Experimental and Theoretical Examination of DNA‐Binding Properties of Ruthenium(II)–Hydrazine Complexes

The DNA‐binding properties of four Ru II –hydrazine complexes [{RuCl(η 6 ‐ p ‐cymene)} 2 (μ‐Cl)(μ‐L 1 ‐κ 2 N , N′ )]Cl (1, L 1 : 3,4‐dimethylphenylhydrazine) and [RuCl 2 ( η 6 ‐ p ‐cymene)(L 1−3 ‐κ N )] complexes (2, L 1 ; 3, L3: 3‐chlorophenylhydrazine; 4, L 3 : 3‐nitrophenylhydrazine) were explored through a combination of fluorescence spectroscopy, molecular docking, and Our own N‐layered Integrated molecular Orbital and Molecular Mechanic (ONIOM)‐based quantum mechanics/molecular mechanics (QM/MM) simulations. Ethidium bromide (EtBr) displacement assays revealed that all compounds interact with DNA, with calculated quenching constants ( K SV ) ranging from 2.44 to 4.79 × 10 4 M. The results led to the conclusion that all complexes interact with DNA with similar strength, although subtle differences were explained by the present structural groups and molecular electrostatic potential (MEP) maps.
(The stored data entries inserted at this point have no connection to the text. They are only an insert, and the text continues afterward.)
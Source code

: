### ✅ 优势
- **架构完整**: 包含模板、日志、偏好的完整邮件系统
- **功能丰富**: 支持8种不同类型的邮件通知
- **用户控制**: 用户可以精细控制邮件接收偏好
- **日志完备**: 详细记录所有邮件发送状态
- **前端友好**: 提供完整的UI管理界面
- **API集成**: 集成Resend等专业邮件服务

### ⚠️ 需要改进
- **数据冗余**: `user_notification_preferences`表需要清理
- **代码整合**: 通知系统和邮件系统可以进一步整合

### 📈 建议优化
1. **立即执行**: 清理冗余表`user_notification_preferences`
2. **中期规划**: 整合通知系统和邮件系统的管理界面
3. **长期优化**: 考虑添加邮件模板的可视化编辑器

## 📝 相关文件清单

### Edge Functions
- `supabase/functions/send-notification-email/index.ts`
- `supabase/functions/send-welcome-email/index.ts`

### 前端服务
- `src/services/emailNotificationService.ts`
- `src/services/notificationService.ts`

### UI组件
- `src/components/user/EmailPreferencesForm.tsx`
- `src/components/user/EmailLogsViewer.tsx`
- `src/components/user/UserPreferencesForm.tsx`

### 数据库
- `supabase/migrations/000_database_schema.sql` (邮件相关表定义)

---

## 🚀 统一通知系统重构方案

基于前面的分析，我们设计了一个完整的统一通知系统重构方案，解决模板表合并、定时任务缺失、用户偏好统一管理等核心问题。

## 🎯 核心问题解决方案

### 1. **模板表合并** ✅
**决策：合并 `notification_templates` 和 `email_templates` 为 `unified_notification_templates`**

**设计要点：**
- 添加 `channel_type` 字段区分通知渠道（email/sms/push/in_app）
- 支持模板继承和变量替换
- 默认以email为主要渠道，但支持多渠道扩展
The presence of nitro and chloro substituents was important for the weak interactions with DNA, leading to partial removal of EtBr. Computational studies supported the experimental findings. Molecular docking confirmed minor groove binding for all four complexes, with favorable interaction geometries and binding energies. Complex 3 stood out, with the most negative docking score (Δ G bind = –38.2 kJ mol −1 ). The docking simulations with RNA, triplex DNA/RNA, and quadruplex DNA/RNA additionally proved that the size of the complex and the presence of substituents were determinants of selectivity. Further refinement using ONIOM‐based QM/MM calculations yielded interaction energies with DNA that matched previous results, identifying compound 3 as the most stable DNA‐binding species (Δ E = –532.7 kJ mol −1 ). The correlation between spectroscopic and theoretical results highlights the role of Ru II ‐hydrazine ligand structure in modulating DNA affinity. Complex 3, bearing electron‐donating hydrazine functionality and favorable spatial orientation, emerged as a promising candidate for further development in DNA‐targeted therapies.